EXERCISE: Beneath this line is the data. Output exactly the lines from the line with "Tu esi muļķis,\\" to the line with "interpretable difference maps.", both ends included, and nothing more.

Stored data entries
********************

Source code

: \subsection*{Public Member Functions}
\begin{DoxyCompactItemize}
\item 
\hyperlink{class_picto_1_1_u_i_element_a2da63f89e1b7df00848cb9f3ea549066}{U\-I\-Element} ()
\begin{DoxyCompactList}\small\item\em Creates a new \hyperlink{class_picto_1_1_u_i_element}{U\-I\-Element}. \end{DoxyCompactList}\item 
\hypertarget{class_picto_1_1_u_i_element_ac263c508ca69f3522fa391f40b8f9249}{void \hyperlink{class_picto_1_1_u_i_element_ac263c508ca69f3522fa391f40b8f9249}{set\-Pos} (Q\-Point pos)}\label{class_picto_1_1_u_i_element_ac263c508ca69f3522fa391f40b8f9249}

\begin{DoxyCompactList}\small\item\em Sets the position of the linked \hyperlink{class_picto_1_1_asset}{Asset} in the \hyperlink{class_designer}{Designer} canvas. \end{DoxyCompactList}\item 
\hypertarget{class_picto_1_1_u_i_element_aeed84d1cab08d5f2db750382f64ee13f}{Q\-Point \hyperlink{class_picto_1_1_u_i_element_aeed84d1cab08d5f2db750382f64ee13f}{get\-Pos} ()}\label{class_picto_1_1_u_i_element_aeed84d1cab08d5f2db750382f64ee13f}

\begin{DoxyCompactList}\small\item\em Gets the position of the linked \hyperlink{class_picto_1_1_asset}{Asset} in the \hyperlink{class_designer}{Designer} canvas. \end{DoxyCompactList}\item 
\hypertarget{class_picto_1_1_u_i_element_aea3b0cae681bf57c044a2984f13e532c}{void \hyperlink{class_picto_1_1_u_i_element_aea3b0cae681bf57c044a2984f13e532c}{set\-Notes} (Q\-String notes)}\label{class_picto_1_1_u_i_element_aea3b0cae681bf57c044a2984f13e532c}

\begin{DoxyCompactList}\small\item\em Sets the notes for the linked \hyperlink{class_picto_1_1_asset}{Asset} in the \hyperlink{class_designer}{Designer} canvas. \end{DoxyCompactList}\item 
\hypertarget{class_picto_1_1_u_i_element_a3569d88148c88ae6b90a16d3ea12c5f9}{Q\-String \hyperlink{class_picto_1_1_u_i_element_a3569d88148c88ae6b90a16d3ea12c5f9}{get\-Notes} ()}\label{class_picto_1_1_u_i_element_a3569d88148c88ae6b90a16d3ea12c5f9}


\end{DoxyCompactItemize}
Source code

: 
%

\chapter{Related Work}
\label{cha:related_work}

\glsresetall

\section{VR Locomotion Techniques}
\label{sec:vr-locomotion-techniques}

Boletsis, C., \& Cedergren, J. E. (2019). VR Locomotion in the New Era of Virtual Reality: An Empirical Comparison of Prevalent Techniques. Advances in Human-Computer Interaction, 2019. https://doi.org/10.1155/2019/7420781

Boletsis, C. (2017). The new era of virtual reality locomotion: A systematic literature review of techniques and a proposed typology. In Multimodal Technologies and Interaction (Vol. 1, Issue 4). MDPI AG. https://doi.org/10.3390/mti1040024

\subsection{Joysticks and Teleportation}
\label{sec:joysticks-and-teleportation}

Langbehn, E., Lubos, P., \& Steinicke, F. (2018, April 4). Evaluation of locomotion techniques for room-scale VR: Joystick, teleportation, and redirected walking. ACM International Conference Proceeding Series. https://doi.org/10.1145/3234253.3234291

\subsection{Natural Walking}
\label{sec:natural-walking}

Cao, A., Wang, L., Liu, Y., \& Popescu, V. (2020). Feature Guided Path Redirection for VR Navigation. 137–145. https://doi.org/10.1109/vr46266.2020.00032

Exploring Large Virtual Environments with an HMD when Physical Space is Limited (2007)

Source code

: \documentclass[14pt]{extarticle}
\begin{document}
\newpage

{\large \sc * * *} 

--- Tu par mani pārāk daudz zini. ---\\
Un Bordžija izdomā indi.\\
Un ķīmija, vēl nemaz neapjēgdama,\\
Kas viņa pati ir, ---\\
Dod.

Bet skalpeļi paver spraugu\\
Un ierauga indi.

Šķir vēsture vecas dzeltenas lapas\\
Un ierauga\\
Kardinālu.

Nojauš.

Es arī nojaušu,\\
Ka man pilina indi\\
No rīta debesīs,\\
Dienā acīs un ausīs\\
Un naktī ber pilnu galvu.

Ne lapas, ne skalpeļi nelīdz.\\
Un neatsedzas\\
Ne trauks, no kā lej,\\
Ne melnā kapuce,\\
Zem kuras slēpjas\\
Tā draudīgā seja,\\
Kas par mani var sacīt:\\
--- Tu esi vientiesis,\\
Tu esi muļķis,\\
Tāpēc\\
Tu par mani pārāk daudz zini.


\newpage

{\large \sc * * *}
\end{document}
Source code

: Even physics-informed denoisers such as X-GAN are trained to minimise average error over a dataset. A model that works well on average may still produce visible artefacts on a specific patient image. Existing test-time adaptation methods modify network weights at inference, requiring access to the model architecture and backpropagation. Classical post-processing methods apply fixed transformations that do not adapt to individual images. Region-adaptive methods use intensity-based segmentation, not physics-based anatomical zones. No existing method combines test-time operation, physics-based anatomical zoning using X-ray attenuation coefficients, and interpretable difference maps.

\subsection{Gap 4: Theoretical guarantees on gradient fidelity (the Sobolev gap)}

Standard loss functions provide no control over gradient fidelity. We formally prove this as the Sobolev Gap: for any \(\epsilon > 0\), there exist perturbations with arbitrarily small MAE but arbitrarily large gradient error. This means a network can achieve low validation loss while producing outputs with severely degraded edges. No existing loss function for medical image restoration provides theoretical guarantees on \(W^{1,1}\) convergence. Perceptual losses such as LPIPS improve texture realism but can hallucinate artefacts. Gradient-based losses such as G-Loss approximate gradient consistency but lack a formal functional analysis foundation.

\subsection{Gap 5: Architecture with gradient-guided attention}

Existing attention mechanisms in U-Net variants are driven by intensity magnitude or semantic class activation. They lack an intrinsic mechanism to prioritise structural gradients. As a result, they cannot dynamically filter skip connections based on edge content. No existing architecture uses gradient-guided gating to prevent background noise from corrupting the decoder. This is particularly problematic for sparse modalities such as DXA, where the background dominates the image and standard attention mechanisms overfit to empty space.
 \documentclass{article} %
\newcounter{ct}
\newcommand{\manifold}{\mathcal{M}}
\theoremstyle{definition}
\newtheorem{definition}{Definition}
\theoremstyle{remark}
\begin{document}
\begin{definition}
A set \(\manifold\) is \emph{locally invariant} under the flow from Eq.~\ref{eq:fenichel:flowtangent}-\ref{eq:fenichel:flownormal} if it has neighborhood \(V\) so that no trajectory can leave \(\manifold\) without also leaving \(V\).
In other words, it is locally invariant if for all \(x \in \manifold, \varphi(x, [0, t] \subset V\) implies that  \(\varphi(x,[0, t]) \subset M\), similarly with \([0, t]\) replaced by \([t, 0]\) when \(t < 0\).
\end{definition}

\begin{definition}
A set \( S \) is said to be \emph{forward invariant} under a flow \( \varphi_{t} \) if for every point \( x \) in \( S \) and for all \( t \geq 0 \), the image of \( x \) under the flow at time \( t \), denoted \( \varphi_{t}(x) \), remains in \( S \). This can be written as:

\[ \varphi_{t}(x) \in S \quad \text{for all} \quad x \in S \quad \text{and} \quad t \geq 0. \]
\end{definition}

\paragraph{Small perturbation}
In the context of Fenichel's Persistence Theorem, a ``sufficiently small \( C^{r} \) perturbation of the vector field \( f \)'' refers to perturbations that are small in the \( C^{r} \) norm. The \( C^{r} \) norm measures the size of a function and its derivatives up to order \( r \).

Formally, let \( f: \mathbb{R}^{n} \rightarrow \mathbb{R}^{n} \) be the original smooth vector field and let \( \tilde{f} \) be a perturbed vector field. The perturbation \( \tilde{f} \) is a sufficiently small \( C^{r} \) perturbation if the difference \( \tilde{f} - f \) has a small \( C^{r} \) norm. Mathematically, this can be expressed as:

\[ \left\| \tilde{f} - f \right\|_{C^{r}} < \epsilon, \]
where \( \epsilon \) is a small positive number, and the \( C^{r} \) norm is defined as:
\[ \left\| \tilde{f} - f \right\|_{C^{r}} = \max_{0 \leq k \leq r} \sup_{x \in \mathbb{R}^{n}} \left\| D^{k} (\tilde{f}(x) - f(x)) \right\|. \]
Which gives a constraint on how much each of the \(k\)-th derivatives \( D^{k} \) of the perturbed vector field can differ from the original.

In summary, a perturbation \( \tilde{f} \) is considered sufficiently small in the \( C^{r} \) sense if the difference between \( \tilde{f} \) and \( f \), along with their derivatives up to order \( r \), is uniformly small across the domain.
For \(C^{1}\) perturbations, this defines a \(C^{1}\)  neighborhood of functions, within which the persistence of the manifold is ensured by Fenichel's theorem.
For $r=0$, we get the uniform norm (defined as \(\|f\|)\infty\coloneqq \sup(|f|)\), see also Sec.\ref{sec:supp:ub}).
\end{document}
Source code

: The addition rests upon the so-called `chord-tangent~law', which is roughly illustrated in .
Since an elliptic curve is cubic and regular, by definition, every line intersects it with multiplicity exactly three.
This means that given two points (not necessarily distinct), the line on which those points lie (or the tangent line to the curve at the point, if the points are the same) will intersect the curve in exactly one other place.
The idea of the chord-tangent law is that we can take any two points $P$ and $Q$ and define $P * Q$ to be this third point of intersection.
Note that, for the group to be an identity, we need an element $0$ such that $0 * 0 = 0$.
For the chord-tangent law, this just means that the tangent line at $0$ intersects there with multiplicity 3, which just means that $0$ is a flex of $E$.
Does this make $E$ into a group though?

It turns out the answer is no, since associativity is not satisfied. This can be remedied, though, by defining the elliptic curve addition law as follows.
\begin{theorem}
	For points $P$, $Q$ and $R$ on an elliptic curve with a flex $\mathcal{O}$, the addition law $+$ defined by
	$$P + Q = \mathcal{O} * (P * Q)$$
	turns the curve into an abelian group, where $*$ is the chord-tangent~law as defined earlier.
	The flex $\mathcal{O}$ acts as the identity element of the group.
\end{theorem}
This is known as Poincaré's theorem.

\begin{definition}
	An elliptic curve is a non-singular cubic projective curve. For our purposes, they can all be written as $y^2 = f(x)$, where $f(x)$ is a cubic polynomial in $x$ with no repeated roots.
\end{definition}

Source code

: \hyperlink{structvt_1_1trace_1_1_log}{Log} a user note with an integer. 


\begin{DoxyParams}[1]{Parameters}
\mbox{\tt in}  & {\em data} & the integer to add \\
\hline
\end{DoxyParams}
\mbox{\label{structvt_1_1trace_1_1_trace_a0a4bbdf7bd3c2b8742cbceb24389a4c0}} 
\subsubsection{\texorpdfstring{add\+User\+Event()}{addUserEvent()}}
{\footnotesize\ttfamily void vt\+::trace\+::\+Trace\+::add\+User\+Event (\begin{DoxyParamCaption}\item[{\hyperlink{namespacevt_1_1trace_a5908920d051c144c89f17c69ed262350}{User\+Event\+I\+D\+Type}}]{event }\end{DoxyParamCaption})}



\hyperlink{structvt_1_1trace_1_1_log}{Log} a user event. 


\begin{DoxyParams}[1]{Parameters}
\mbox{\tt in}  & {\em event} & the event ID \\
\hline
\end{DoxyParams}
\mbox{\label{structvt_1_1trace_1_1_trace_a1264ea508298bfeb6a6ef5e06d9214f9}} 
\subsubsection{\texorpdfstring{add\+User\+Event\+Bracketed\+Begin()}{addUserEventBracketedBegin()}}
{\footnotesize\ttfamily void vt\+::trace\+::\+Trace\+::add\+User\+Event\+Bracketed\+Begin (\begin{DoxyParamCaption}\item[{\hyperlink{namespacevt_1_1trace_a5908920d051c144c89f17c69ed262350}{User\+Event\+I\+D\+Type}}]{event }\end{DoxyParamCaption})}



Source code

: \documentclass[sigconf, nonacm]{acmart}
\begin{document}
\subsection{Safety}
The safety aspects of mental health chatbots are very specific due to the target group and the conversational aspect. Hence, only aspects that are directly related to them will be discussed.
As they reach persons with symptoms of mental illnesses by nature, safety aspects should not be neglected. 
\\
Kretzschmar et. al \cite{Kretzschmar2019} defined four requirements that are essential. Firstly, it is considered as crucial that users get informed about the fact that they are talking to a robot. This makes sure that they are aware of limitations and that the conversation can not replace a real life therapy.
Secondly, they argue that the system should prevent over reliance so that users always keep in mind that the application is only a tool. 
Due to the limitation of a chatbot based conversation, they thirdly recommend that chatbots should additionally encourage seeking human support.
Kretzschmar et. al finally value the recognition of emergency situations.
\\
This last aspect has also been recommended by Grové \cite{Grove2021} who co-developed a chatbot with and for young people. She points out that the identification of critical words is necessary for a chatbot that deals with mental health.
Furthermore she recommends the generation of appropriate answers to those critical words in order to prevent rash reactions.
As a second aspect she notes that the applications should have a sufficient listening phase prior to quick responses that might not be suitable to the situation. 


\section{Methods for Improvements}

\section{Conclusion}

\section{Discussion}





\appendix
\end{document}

********************

TASK ANSWER:
Tu esi muļķis,\\
Tāpēc\\
Tu par mani pārāk daudz zini.


\newpage

{\large \sc * * *}
\end{document}
Source code

: Even physics-informed denoisers such as X-GAN are trained to minimise average error over a dataset. A model that works well on average may still produce visible artefacts on a specific patient image. Existing test-time adaptation methods modify network weights at inference, requiring access to the model architecture and backpropagation. Classical post-processing methods apply fixed transformations that do not adapt to individual images. Region-adaptive methods use intensity-based segmentation, not physics-based anatomical zones. No existing method combines test-time operation, physics-based anatomical zoning using X-ray attenuation coefficients, and interpretable difference maps.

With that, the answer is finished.